(Beginning of Material for this exercise)
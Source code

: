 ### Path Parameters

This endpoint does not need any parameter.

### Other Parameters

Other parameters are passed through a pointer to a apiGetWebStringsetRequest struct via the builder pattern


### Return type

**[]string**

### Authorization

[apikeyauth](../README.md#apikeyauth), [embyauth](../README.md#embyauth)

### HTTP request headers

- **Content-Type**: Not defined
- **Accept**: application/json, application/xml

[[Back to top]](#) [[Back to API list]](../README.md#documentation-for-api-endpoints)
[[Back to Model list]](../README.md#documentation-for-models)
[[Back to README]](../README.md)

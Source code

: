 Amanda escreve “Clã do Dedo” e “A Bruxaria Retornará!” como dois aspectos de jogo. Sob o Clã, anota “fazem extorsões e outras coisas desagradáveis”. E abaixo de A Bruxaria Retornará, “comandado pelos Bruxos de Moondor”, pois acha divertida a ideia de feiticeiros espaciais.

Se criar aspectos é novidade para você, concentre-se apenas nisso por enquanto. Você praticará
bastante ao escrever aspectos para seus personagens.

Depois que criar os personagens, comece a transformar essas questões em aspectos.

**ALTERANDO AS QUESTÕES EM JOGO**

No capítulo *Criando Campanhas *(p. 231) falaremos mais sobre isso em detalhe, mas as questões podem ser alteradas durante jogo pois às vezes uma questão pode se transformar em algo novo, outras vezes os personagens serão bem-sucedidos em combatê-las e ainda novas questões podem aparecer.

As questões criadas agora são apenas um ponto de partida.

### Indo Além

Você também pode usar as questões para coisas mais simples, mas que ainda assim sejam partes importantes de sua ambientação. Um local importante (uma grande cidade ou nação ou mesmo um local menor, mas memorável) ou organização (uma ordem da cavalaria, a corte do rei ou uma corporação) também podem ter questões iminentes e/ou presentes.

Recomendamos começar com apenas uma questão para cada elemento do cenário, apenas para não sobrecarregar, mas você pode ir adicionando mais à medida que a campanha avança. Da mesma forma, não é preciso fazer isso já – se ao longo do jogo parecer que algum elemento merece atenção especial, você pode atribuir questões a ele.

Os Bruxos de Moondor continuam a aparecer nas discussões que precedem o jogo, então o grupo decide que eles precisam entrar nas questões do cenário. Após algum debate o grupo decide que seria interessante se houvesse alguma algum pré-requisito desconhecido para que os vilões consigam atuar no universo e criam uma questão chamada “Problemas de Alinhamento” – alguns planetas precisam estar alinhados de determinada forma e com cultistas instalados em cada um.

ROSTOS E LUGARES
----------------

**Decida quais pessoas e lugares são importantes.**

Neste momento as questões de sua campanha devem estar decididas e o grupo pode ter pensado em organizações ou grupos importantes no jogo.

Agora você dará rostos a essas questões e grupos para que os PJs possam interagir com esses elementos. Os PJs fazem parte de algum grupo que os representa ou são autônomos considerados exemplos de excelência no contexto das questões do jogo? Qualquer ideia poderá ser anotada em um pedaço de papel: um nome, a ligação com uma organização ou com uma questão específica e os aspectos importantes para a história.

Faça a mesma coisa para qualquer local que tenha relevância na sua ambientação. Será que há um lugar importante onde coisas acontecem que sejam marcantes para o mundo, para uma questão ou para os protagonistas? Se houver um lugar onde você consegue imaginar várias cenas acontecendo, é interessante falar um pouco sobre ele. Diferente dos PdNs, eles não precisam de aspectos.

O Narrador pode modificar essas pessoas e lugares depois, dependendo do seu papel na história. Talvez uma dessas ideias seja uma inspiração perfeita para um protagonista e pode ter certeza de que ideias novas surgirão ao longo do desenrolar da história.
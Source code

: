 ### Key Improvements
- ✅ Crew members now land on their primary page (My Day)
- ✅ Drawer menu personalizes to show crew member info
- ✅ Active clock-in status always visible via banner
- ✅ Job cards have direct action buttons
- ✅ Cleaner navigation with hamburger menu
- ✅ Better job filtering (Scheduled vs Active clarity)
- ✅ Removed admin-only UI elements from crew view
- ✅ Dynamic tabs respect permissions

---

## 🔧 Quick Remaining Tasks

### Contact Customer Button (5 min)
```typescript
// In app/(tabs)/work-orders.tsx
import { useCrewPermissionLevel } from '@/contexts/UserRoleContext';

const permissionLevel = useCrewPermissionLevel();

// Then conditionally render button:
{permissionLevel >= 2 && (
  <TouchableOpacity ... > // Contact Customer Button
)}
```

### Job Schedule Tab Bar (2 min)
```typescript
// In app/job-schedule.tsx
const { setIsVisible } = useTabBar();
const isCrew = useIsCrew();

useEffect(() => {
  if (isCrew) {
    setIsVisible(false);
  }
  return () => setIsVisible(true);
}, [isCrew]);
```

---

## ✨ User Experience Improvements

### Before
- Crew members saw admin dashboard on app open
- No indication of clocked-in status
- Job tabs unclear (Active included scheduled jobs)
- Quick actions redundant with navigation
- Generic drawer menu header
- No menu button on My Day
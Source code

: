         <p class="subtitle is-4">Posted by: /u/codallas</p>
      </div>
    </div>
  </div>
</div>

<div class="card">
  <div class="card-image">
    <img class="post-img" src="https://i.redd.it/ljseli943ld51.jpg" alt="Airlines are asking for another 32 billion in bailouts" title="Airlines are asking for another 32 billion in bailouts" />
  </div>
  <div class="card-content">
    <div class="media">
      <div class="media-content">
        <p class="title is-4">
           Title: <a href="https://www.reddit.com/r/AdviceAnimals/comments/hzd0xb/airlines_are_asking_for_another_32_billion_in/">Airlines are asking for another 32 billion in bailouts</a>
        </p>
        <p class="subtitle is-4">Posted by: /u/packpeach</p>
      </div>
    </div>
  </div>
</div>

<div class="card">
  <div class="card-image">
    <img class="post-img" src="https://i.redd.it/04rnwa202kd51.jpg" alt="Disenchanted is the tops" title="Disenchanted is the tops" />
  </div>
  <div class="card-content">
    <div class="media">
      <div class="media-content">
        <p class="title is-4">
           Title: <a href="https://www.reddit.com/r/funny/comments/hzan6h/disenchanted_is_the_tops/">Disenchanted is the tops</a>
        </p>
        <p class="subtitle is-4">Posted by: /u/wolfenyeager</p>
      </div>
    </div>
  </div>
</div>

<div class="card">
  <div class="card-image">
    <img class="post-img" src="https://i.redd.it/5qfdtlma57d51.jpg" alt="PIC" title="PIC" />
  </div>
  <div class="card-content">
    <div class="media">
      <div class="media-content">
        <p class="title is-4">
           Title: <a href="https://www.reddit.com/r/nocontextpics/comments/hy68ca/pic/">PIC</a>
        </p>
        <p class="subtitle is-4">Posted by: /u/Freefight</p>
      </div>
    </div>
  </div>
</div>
(End of Material for this exercise)
### Required action
What is wanted is every line from the first line of the entries through the line that contains "- **Accept**: application/json, application/xml", given again exactly.

### Exercise result
Source code

: ### Path Parameters

This endpoint does not need any parameter.

### Other Parameters

Other parameters are passed through a pointer to a apiGetWebStringsetRequest struct via the builder pattern


### Return type

**[]string**

### Authorization

[apikeyauth](../README.md#apikeyauth), [embyauth](../README.md#embyauth)

### HTTP request headers

- **Content-Type**: Not defined
- **Accept**: application/json, application/xml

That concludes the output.